Banks Can Process Stablecoins Like Cheques (LinkedIn)
Tony McLaughlin (Ubyx) and Mike Ringer (ReStabilize) argue that regulated financial institutions should be allowed to process stablecoins as collection agents under existing banking law, analogously to cheques. They propose that banks and fintechs receive customer stablecoins, present them for redemption, and credit fiat balances, without being reclassified as crypto-asset dealers. This functional approach would make hosted stablecoin wallets commercially viable within banks and enable reusable identity and compliance credentials for self-custody wallets, expanding the effective regulatory perimeter while preserving non-custodial usage. It could shift stablecoin activity from opaque channels into supervised institutions and position the United Kingdom’s financial infrastructure for future sterling stablecoins and tokenized deposits. The key unresolved question is how legislators and supervisors will define the legal boundary between simple collection activity and broader crypto intermediation. [LinkedIn]
Building Gulf Stablecoins and CBDCs Infrastructures (Edgar, Dunn & Company)
Edgar, Dunn & Company published a survey of the development of stablecoins and central bank digital currencies (CBDCs) across the six Gulf Cooperation Council (GCC) states.

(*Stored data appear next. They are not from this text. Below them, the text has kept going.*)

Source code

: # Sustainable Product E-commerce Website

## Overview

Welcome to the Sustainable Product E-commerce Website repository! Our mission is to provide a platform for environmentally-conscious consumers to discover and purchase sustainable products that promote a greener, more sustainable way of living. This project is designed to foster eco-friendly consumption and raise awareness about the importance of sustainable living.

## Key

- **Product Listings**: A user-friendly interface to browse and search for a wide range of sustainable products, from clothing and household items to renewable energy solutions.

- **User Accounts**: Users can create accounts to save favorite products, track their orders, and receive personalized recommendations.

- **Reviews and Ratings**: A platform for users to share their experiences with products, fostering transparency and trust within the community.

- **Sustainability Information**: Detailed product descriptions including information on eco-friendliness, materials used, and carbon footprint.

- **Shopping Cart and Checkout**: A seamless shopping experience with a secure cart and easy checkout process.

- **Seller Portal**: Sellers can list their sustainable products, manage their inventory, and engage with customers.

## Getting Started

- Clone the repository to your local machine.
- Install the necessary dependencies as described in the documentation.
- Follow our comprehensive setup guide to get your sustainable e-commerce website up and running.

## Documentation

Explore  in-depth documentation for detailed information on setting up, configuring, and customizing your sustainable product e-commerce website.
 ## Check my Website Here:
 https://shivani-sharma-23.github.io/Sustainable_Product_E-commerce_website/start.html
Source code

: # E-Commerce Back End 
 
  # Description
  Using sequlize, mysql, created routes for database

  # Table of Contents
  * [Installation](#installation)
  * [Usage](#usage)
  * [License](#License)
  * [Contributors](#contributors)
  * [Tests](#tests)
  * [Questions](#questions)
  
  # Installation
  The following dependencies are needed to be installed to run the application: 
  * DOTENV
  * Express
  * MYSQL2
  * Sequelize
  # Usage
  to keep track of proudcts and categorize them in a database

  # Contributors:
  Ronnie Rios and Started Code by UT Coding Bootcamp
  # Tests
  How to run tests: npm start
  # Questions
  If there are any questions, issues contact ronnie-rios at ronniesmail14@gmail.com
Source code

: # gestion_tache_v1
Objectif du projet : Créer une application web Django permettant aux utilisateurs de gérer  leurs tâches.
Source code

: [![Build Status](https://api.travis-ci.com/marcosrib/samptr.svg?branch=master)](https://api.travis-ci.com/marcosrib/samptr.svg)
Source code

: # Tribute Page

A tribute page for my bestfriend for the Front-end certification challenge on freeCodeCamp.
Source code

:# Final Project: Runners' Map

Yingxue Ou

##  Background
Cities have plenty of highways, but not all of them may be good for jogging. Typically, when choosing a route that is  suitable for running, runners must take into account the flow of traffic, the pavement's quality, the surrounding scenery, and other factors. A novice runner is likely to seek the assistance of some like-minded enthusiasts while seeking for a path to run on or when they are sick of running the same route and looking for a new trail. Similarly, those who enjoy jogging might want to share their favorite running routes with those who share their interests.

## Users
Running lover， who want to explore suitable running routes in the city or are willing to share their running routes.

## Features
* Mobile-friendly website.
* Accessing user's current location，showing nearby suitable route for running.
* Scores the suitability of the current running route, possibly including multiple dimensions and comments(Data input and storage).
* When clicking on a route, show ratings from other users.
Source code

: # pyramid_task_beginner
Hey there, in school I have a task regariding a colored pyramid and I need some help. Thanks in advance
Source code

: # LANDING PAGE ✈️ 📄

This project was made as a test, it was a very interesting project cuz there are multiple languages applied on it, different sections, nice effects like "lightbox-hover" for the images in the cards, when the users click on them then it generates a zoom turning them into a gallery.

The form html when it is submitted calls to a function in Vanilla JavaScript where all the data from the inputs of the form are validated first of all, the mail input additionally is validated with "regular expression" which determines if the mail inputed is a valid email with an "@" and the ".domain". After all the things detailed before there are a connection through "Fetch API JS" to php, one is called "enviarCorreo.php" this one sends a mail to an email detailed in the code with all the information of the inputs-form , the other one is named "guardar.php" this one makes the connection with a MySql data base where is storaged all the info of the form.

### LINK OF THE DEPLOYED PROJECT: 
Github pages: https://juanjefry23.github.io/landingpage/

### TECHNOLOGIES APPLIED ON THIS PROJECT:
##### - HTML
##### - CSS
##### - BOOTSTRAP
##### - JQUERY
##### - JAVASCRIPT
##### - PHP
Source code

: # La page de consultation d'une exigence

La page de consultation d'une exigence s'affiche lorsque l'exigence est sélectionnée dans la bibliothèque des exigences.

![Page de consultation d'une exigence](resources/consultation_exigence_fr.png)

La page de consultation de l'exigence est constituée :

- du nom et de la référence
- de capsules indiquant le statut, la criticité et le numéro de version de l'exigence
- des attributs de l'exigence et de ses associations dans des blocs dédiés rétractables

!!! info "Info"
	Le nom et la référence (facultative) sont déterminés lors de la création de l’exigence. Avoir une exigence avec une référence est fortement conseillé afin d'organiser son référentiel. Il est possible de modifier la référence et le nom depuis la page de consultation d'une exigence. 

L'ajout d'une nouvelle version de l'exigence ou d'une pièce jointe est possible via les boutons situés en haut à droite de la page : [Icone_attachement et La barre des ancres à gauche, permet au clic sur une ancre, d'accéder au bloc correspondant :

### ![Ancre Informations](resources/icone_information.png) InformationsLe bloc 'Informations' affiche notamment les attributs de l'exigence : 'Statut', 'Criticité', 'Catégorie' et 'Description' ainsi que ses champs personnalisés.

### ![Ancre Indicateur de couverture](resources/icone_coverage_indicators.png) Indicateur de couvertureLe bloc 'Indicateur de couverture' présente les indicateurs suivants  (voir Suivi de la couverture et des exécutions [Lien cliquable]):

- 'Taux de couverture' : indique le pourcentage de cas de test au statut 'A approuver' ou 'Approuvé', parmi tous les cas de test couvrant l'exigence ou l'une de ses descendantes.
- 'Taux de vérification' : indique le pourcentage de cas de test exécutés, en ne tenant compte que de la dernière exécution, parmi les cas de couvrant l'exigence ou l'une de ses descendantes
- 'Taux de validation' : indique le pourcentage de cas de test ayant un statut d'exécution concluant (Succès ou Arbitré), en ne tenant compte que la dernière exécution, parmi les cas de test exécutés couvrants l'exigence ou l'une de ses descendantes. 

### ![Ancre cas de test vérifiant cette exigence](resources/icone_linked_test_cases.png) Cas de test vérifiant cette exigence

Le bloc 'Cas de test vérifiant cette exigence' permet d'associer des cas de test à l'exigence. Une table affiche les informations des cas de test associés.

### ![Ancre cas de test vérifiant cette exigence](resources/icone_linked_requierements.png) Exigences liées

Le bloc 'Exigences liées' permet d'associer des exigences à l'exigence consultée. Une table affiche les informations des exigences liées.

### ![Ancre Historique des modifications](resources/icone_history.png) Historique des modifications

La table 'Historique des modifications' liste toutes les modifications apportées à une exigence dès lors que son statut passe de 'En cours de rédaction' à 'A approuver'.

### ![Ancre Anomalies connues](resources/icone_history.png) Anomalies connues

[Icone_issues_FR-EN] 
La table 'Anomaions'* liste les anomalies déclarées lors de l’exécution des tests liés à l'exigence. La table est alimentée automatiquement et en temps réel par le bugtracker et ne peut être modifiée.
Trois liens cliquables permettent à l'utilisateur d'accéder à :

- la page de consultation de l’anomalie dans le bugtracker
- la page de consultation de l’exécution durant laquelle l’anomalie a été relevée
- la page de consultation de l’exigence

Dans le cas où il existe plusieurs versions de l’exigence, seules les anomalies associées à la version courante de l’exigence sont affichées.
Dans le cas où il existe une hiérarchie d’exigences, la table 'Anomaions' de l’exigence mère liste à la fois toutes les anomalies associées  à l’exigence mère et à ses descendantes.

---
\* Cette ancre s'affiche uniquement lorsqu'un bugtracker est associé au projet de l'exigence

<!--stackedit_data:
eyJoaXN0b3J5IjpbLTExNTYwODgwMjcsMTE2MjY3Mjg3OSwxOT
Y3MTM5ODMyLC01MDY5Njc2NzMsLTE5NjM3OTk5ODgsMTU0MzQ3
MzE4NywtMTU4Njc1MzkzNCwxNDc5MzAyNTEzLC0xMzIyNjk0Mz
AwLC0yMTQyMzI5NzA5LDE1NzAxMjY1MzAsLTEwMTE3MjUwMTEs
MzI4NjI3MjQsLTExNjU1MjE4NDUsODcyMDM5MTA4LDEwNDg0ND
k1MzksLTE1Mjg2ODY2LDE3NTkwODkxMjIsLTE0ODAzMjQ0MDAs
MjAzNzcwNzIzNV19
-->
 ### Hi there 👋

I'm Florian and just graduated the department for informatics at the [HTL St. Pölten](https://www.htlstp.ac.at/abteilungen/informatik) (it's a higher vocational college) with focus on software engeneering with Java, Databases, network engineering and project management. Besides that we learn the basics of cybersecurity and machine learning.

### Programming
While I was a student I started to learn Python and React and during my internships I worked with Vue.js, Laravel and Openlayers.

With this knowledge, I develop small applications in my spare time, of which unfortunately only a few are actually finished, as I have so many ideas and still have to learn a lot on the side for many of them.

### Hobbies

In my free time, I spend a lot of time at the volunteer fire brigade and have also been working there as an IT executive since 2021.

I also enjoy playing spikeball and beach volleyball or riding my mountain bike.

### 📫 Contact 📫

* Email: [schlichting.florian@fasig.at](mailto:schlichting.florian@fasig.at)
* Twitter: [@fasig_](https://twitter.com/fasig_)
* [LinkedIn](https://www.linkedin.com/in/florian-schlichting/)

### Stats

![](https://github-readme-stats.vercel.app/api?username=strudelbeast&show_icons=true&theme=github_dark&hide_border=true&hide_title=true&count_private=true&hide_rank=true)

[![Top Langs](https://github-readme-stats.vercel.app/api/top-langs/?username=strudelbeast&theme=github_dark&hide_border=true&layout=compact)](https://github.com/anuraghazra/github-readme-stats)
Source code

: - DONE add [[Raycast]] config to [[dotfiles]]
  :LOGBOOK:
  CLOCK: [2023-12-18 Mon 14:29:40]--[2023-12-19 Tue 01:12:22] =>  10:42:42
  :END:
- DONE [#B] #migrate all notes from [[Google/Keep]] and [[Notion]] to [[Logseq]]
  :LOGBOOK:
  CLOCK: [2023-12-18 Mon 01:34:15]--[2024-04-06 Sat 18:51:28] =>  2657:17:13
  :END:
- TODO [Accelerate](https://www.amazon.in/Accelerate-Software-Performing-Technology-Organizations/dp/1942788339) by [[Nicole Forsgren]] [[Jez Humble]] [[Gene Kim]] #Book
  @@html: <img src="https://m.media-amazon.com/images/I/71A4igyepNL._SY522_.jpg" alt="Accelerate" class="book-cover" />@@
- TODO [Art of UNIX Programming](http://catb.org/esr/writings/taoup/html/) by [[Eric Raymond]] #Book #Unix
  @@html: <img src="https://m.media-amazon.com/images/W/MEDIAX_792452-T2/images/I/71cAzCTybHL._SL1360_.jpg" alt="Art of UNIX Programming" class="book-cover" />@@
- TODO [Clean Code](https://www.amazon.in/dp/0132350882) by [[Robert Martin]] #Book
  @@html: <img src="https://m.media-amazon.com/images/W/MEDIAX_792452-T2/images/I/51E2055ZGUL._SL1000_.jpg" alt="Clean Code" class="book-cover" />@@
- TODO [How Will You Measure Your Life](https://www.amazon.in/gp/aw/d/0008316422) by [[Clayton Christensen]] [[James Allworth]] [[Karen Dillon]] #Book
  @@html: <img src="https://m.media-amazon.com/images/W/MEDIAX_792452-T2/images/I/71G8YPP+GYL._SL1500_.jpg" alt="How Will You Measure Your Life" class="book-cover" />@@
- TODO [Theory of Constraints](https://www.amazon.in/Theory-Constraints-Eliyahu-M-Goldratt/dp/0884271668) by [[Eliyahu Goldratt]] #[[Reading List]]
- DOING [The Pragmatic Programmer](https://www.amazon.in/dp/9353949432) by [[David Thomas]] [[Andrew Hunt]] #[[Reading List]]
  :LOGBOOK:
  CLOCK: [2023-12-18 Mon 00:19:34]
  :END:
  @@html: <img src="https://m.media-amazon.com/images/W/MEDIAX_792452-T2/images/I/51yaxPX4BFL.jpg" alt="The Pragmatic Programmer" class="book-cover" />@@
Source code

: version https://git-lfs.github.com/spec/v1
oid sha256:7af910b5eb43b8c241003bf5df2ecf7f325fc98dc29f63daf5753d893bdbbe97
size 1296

It argues that strategic motivations — reducing dependence on dollar-denominated Western payment infrastructure, modernizing domestic financial systems, and reasserting monetary sovereignty — are driving a coordinated, regulation-first approach to digital currency development. The UAE and Bahrain are identified as the most advanced jurisdictions, with Saudi Arabia positioned as a rising participant focused primarily on wholesale CBDC applications via Project mBridge. Kuwait, Qatar, and Oman remain at earlier stages. The report characterizes the regional model as a two-tier architecture in which state authorities define the regulatory perimeter while private-sector institutions handle distribution and adoption. Several case studies — including the Digital Dirham, AE Coin, mBridge, and ADIB Smart Sukuk — are presented to illustrate current implementation status. [Edgar, Dunn & Company]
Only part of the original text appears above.